Give back exactly the stretch of data below from the line holding "of S5 procedures" through the line holding "uplink TEID(s) or", both ends included, and leave the remaining lines out.

--- DATA UNDER STUDY Enclosed Below ---

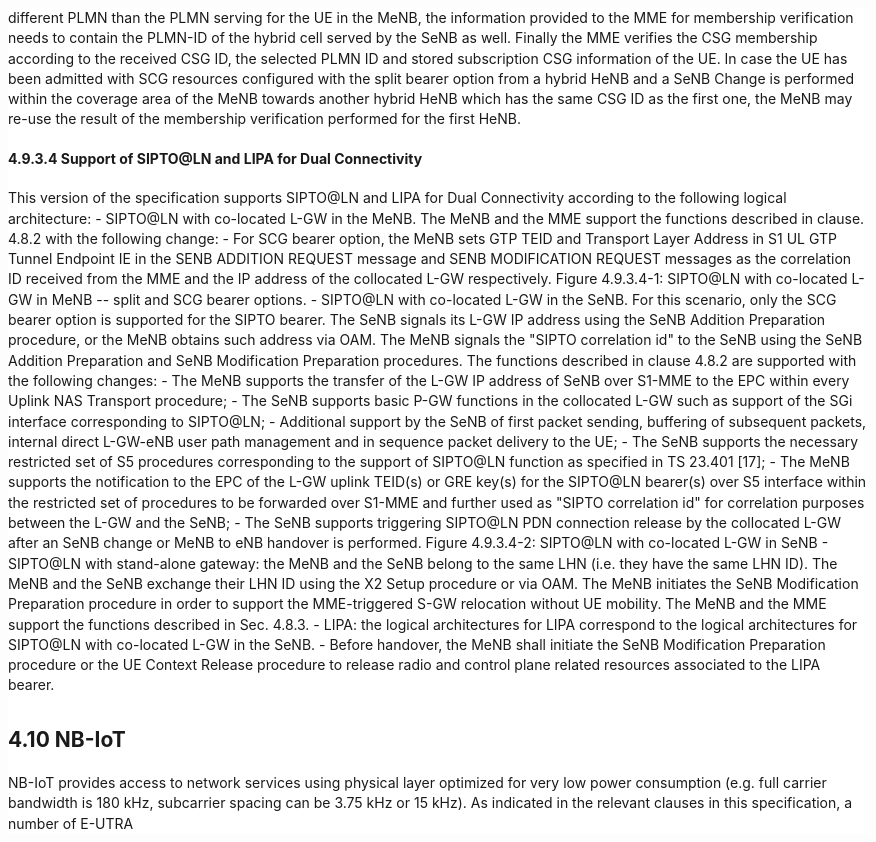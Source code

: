 different PLMN than the PLMN serving for the UE in the MeNB, the information
provided to the MME for membership verification needs to contain the PLMN-ID
of the hybrid cell served by the SeNB as well. Finally the MME verifies the
CSG membership according to the received CSG ID, the selected PLMN ID and
stored subscription CSG information of the UE.
In case the UE has been admitted with SCG resources configured with the split
bearer option from a hybrid HeNB and a SeNB Change is performed within the
coverage area of the MeNB towards another hybrid HeNB which has the same CSG
ID as the first one, the MeNB may re-use the result of the membership
verification performed for the first HeNB.
#### 4.9.3.4 Support of SIPTO\@LN and LIPA for Dual Connectivity
This version of the specification supports SIPTO\@LN and LIPA for Dual
Connectivity according to the following logical architecture:
\- SIPTO\@LN with co-located L-GW in the MeNB. The MeNB and the MME support
the functions described in clause. 4.8.2 with the following change:
\- For SCG bearer option, the MeNB sets GTP TEID and Transport Layer Address
in S1 UL GTP Tunnel Endpoint IE in the SENB ADDITION REQUEST message and SENB
MODIFICATION REQUEST messages as the correlation ID received from the MME and
the IP address of the collocated L-GW respectively.
Figure 4.9.3.4-1: SIPTO\@LN with co-located L-GW in MeNB -- split and SCG
bearer options.
\- SIPTO\@LN with co-located L-GW in the SeNB. For this scenario, only the SCG
bearer option is supported for the SIPTO bearer. The SeNB signals its L-GW IP
address using the SeNB Addition Preparation procedure, or the MeNB obtains
such address via OAM. The MeNB signals the \"SIPTO correlation id\" to the
SeNB using the SeNB Addition Preparation and SeNB Modification Preparation
procedures. The functions described in clause 4.8.2 are supported with the
following changes:
\- The MeNB supports the transfer of the L-GW IP address of SeNB over S1-MME
to the EPC within every Uplink NAS Transport procedure;
\- The SeNB supports basic P-GW functions in the collocated L-GW such as
support of the SGi interface corresponding to SIPTO\@LN;
\- Additional support by the SeNB of first packet sending, buffering of
subsequent packets, internal direct L-GW-eNB user path management and in
sequence packet delivery to the UE;
\- The SeNB supports the necessary restricted set of S5 procedures
corresponding to the support of SIPTO\@LN function as specified in TS 23.401
[17];
\- The MeNB supports the notification to the EPC of the L-GW uplink TEID(s) or
GRE key(s) for the SIPTO\@LN bearer(s) over S5 interface within the restricted
set of procedures to be forwarded over S1-MME and further used as \"SIPTO
correlation id\" for correlation purposes between the L-GW and the SeNB;
\- The SeNB supports triggering SIPTO\@LN PDN connection release by the
collocated L-GW after an SeNB change or MeNB to eNB handover is performed.
Figure 4.9.3.4-2: SIPTO\@LN with co-located L-GW in SeNB
\- SIPTO\@LN with stand-alone gateway: the MeNB and the SeNB belong to the
same LHN (i.e. they have the same LHN ID). The MeNB and the SeNB exchange
their LHN ID using the X2 Setup procedure or via OAM. The MeNB initiates the
SeNB Modification Preparation procedure in order to support the MME-triggered
S-GW relocation without UE mobility. The MeNB and the MME support the
functions described in Sec. 4.8.3.
\- LIPA: the logical architectures for LIPA correspond to the logical
architectures for SIPTO\@LN with co-located L-GW in the SeNB.
\- Before handover, the MeNB shall initiate the SeNB Modification Preparation
procedure or the UE Context Release procedure to release radio and control
plane related resources associated to the LIPA bearer.
## 4.10 NB-IoT
NB-IoT provides access to network services using physical layer optimized for
very low power consumption (e.g. full carrier bandwidth is 180 kHz, subcarrier
spacing can be 3.75 kHz or 15 kHz).
As indicated in the relevant clauses in this specification, a number of E-UTRA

--- End of Enclosed DATA UNDER STUDY ---

SOLUTION TO THE PROBLEM —
\- The SeNB supports the necessary restricted set of S5 procedures
corresponding to the support of SIPTO\@LN function as specified in TS 23.401
[17];
\- The MeNB supports the notification to the EPC of the L-GW uplink TEID(s) or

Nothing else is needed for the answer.